(Source texts of formatted documents)
────────────────────────────────────────

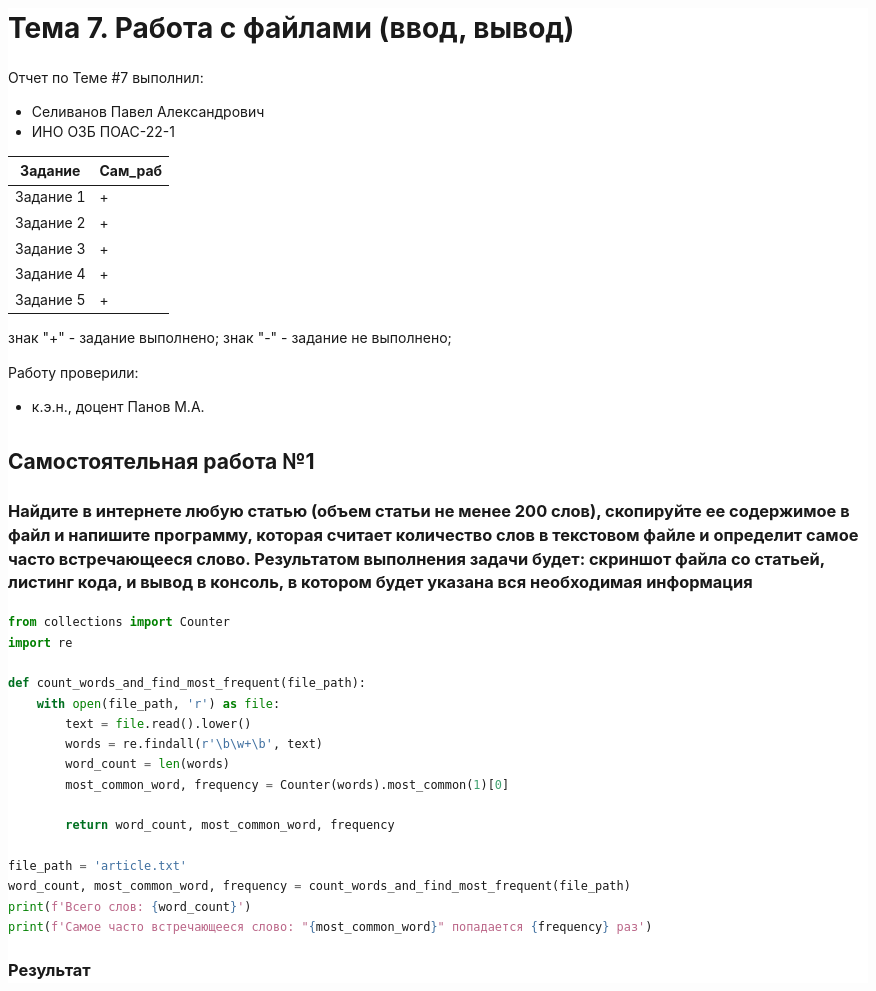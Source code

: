 # Тема 7. Работа с файлами (ввод, вывод)
Отчет по Теме #7 выполнил:
- Селиванов Павел Александрович
- ИНО ОЗБ ПОАС-22-1

| Задание    | Сам_раб |
|------------|---------|
| Задание 1  | +       |
| Задание 2  | +       |
| Задание 3  | +       |
| Задание 4  | +       |
| Задание 5  | +       |

знак "+" - задание выполнено; знак "-" - задание не выполнено;

Работу проверили:
- к.э.н., доцент Панов М.А.

## Самостоятельная работа №1
### Найдите в интернете любую статью (объем статьи не менее 200 слов), скопируйте ее содержимое в файл и напишите программу, которая считает количество слов в текстовом файле и определит самое часто встречающееся слово. Результатом выполнения задачи будет: скриншот файла со статьей, листинг кода, и вывод в консоль, в котором будет указана вся необходимая информация

```python
from collections import Counter
import re

def count_words_and_find_most_frequent(file_path):
    with open(file_path, 'r') as file:
        text = file.read().lower()
        words = re.findall(r'\b\w+\b', text)
        word_count = len(words)
        most_common_word, frequency = Counter(words).most_common(1)[0]

        return word_count, most_common_word, frequency

file_path = 'article.txt'
word_count, most_common_word, frequency = count_words_and_find_most_frequent(file_path)
print(f'Всего слов: {word_count}')
print(f'Самое часто встречающееся слово: "{most_common_word}" попадается {frequency} раз')
```
### Результат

────────────────────────────────────────

Prompt: Within the entries above, find the string "вывод" and return each line that holds it.

Result below:
: # Тема 7. Работа с файлами (ввод, вывод)
### Найдите в интернете любую статью (объем статьи не менее 200 слов), скопируйте ее содержимое в файл и напишите программу, которая считает количество слов в текстовом файле и определит самое часто встречающееся слово. Результатом выполнения задачи будет: скриншот файла со статьей, листинг кода, и вывод в консоль, в котором будет указана вся необходимая информация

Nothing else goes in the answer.